▶ [What you need to do]
Go through the data below and work out how many lines contain "additional"; the answer is the number alone.

▶ [Data for processing]
*-*-*
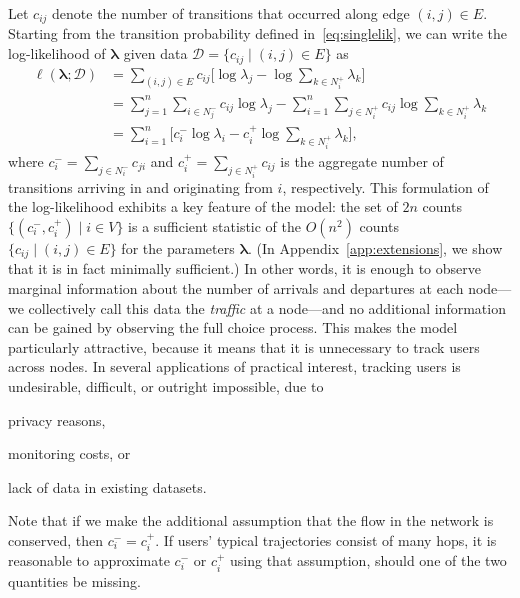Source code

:Let $c_{ij}$ denote the number of transitions that occurred along edge $(i, j) \in E$.
Starting from the transition probability defined in~\eqref{eq:singlelik}, we can write the log-likelihood of $\bm{\lambda}$ given data $\mathcal{D} = \{ c_{ij} \mid (i, j) \in E \}$ as
\begin{align}
\ell(\bm{\lambda} ; \mathcal{D})
    &= \sum_{(i,j) \in E} c_{ij} \bigg[ \log \lambda_j - \log \sum_{k \in N^+_i} \lambda_k \bigg] \nonumber \\
    &= \sum_{j = 1}^n \sum_{i \in N^-_j}\!c_{ij} \log \lambda_j
       - \sum_{i = 1}^n \sum_{j \in N^+_i}\!c_{ij} \log \sum_{k \in N^+_i} \lambda_k \nonumber \\
    &= \sum_{i = 1}^n \bigg[ c^-_i \log \lambda_i - c^+_i \log \sum_{k \in N^+_i} \lambda_k \bigg], \label{eq:loglik}
\end{align}
where $c^-_i = \sum_{j \in N^-_i} c_{ji}$ and $c^+_i = \sum_{j \in N^+_i} c_{ij}$ is the aggregate number of transitions arriving in and originating from $i$, respectively.
This formulation of the log-likelihood exhibits a key feature of the model:
the set of $2n$ counts $\{ (c^-_i, c^+_i) \mid i \in V \}$ is a sufficient statistic of the $O(n^2)$ counts $\{ c_{ij} \mid (i, j) \in E \}$ for the parameters $\bm{\lambda}$.
(In Appendix~\ref{app:extensions}, we show that it is in fact minimally sufficient.)
In other words, it is enough to observe marginal information about the number of arrivals and departures at each node---we collectively call this data the \emph{traffic} at a node---and no additional information can be gained by observing the full choice process.
This makes the model particularly attractive, because it means that it is unnecessary to track users across nodes.
In several applications of practical interest, tracking users is undesirable, difficult, or outright impossible, due to
\begin{enuminline}
\item privacy reasons,
\item monitoring costs, or
\item lack of data in existing datasets.
\end{enuminline}

Note that if we make the additional assumption that the flow in the network is conserved, then $c^-_i = c^+_i$.
If users' typical trajectories consist of many hops, it is reasonable to approximate $c^-_i$ or $c^+_i$ using that assumption, should one of the two quantities be missing.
*-*-*
▶ [Output for this task]
2